Collected data
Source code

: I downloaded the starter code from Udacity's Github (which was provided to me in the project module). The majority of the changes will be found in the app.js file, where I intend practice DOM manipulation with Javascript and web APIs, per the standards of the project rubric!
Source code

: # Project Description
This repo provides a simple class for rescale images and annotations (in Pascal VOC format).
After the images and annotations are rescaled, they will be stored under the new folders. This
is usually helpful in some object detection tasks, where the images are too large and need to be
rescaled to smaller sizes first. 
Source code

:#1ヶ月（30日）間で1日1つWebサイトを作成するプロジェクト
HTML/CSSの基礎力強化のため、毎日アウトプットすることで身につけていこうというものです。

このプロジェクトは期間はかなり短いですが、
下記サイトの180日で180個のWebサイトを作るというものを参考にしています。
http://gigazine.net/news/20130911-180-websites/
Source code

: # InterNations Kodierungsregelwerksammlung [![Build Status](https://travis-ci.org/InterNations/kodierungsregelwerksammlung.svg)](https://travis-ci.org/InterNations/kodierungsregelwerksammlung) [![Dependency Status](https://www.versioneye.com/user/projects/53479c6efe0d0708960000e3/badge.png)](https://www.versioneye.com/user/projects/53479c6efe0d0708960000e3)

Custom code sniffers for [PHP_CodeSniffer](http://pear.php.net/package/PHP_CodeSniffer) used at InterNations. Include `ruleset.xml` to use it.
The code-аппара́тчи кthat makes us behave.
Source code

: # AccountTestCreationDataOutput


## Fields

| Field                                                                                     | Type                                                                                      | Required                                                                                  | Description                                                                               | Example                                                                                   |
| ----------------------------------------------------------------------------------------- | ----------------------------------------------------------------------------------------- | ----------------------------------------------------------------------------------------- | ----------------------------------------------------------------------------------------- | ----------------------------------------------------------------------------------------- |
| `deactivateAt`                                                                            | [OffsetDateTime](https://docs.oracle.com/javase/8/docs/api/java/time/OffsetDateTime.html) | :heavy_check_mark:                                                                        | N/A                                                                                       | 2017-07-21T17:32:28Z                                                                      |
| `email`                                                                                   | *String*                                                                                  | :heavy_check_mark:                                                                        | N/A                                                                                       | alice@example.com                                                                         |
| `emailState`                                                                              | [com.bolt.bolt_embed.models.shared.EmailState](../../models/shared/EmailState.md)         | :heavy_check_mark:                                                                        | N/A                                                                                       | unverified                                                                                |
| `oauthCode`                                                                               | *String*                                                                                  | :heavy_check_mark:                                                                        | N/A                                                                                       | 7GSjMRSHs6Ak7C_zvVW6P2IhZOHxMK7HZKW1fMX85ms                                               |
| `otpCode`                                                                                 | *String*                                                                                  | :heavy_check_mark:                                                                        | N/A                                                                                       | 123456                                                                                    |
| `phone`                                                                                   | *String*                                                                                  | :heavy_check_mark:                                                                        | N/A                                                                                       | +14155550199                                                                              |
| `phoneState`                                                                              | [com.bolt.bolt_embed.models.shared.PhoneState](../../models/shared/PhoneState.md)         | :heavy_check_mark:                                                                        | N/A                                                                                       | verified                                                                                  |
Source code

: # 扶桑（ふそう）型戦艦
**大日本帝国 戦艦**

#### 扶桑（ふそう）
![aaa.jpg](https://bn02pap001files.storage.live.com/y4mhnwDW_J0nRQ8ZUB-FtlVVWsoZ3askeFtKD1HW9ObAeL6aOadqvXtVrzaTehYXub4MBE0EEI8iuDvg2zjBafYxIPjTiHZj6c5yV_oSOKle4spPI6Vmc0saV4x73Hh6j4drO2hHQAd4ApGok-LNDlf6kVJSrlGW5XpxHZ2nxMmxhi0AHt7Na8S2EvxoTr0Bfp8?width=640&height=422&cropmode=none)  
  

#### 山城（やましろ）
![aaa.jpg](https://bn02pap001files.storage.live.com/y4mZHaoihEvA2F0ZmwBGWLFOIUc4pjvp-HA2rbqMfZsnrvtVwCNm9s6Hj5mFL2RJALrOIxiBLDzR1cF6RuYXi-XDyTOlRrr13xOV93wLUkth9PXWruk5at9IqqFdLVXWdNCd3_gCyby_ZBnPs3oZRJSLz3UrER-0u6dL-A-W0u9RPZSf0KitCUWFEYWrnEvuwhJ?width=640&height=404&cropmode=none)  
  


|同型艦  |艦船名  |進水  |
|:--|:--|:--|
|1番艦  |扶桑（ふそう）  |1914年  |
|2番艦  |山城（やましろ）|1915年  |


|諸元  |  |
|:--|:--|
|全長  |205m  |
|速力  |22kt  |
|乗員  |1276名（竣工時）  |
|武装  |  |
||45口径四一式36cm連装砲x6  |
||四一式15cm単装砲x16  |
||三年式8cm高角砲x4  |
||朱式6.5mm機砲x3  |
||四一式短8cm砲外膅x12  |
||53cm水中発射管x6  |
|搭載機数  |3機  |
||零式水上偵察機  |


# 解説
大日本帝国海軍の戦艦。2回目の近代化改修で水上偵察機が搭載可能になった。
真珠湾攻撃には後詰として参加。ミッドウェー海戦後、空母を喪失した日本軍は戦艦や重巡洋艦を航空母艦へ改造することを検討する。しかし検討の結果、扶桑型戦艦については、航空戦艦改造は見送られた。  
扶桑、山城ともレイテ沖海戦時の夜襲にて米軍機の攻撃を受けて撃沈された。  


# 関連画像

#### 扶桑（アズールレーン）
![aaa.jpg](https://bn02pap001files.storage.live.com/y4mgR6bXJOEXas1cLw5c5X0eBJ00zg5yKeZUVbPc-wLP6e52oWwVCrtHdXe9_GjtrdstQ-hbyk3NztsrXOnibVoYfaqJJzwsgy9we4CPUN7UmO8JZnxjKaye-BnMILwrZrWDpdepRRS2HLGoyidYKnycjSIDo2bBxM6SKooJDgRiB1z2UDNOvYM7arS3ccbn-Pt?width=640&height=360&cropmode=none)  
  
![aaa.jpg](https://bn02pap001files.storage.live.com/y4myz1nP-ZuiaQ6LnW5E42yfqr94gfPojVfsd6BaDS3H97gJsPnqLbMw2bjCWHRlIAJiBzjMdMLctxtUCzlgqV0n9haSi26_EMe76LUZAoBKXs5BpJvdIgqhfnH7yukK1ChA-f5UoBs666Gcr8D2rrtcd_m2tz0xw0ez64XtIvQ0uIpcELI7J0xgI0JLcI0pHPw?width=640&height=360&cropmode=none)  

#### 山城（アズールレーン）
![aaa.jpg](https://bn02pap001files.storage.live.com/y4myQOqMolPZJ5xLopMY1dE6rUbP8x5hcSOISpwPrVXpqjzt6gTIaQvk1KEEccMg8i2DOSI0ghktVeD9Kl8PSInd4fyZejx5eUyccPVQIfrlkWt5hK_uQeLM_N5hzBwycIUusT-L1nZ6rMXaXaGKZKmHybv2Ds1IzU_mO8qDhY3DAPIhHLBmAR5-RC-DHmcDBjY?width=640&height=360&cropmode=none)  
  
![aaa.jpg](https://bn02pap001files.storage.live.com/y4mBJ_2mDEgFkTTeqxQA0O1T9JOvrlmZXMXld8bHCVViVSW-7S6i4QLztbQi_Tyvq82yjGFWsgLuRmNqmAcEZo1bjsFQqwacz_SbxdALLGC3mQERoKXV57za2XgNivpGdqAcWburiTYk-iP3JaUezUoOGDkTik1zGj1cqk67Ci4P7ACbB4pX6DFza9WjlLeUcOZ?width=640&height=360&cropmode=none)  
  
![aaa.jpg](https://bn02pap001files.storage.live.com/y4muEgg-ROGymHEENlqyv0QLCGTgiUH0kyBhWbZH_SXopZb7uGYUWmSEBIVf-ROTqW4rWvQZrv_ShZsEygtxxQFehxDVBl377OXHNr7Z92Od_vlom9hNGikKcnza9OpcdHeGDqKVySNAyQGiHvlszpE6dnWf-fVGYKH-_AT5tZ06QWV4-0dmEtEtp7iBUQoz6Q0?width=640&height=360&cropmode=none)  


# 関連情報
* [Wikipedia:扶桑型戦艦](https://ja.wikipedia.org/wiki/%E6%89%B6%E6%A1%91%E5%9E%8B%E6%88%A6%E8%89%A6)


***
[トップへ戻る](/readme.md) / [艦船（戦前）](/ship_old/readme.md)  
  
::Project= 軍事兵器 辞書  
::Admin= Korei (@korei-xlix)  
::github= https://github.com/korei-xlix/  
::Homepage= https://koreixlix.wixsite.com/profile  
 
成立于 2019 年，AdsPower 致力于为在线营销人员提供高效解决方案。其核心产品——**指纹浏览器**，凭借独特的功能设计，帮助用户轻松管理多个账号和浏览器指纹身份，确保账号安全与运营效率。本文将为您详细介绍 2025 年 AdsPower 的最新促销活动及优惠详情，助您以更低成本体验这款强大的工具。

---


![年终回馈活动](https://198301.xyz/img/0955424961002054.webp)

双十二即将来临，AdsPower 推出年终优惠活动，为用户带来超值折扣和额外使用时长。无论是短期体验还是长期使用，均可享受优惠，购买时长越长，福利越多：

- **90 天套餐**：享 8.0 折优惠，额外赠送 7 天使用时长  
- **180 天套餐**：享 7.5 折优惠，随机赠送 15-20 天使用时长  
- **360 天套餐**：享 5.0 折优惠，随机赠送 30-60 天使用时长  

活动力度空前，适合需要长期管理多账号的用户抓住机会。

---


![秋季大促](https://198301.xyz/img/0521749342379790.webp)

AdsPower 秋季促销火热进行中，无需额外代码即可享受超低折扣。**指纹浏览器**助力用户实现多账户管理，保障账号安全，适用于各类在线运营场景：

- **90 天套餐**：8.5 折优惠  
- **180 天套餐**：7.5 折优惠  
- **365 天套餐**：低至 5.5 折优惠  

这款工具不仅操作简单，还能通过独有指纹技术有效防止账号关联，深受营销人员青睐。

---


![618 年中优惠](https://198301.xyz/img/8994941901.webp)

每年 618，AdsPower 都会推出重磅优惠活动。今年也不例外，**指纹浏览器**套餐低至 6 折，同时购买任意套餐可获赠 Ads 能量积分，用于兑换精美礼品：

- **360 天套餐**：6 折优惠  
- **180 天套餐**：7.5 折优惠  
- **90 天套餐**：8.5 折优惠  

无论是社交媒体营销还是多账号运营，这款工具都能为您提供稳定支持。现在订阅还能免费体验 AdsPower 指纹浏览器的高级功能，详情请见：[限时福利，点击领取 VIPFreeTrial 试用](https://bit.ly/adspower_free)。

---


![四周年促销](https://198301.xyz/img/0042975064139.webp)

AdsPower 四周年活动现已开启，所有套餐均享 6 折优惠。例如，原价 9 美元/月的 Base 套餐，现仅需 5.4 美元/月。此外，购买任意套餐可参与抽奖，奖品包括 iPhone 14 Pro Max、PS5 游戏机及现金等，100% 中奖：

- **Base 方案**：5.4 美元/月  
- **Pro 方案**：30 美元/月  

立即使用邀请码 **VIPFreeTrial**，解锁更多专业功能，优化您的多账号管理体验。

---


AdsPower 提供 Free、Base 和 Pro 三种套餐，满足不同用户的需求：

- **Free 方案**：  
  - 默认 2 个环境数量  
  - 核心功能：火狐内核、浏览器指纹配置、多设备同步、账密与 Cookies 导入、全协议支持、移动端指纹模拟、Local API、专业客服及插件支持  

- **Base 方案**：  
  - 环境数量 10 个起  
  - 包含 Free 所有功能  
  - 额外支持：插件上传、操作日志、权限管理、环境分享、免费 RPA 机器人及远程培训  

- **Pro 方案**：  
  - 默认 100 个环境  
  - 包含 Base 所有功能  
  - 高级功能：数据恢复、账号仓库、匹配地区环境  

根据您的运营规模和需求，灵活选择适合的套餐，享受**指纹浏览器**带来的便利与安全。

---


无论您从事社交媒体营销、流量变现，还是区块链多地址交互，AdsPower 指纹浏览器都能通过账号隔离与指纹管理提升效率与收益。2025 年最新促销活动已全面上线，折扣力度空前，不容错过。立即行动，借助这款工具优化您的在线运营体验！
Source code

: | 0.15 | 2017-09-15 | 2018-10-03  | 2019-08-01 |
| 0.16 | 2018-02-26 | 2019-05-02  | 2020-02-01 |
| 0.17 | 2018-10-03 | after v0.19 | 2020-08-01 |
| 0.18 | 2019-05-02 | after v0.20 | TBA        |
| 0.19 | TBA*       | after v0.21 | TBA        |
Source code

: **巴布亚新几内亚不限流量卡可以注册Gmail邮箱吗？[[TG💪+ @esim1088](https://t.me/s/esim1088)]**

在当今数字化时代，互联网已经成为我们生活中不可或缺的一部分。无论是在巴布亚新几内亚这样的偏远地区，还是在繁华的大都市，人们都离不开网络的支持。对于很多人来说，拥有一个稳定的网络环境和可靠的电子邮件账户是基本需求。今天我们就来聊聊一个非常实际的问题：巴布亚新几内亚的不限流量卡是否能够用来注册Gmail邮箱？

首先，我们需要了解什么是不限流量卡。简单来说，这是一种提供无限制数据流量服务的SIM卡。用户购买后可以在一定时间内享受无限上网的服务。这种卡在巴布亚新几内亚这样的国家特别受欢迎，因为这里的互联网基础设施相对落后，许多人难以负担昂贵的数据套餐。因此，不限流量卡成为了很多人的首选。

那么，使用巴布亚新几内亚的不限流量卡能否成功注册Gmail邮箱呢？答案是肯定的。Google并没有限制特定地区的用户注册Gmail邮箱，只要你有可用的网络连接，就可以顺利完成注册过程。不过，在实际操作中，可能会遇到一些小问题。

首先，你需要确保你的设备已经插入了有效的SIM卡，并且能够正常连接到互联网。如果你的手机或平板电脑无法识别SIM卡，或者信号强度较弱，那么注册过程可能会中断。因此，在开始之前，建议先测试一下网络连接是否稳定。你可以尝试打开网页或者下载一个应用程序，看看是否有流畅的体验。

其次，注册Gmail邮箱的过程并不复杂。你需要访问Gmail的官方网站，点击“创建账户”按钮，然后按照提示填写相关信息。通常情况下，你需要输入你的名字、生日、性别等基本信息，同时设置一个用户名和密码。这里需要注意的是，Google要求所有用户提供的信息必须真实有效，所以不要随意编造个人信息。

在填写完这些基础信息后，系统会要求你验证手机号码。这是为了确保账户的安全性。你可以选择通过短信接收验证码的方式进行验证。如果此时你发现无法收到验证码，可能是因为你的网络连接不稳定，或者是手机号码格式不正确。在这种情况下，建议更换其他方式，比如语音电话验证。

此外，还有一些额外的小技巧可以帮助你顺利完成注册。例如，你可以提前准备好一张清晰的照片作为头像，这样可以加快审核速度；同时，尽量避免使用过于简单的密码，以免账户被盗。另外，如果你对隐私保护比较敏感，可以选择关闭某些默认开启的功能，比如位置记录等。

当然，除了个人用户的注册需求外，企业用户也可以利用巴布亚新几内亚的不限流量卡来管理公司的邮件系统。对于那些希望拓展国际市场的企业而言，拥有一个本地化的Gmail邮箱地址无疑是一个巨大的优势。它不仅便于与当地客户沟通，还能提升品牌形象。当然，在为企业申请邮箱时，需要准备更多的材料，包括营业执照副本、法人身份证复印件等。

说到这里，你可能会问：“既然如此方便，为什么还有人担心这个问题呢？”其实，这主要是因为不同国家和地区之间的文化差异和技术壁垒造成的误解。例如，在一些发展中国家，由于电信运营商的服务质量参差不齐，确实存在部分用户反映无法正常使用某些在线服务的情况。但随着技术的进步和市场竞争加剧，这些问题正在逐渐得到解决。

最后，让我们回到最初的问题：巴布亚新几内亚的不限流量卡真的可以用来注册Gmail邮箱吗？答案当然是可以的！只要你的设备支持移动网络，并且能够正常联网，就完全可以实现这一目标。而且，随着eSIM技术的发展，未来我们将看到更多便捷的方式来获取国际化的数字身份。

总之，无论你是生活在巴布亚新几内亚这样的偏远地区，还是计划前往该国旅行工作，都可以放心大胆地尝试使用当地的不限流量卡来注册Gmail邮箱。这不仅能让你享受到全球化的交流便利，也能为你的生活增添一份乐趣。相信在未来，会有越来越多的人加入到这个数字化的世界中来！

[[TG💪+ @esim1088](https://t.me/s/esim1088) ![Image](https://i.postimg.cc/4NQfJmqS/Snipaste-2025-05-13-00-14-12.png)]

Exercise objective: When a line in the records holds the string "This", copy that line.

Task response:
This repo provides a simple class for rescale images and annotations (in Pascal VOC format).
After the images and annotations are rescaled, they will be stored under the new folders. This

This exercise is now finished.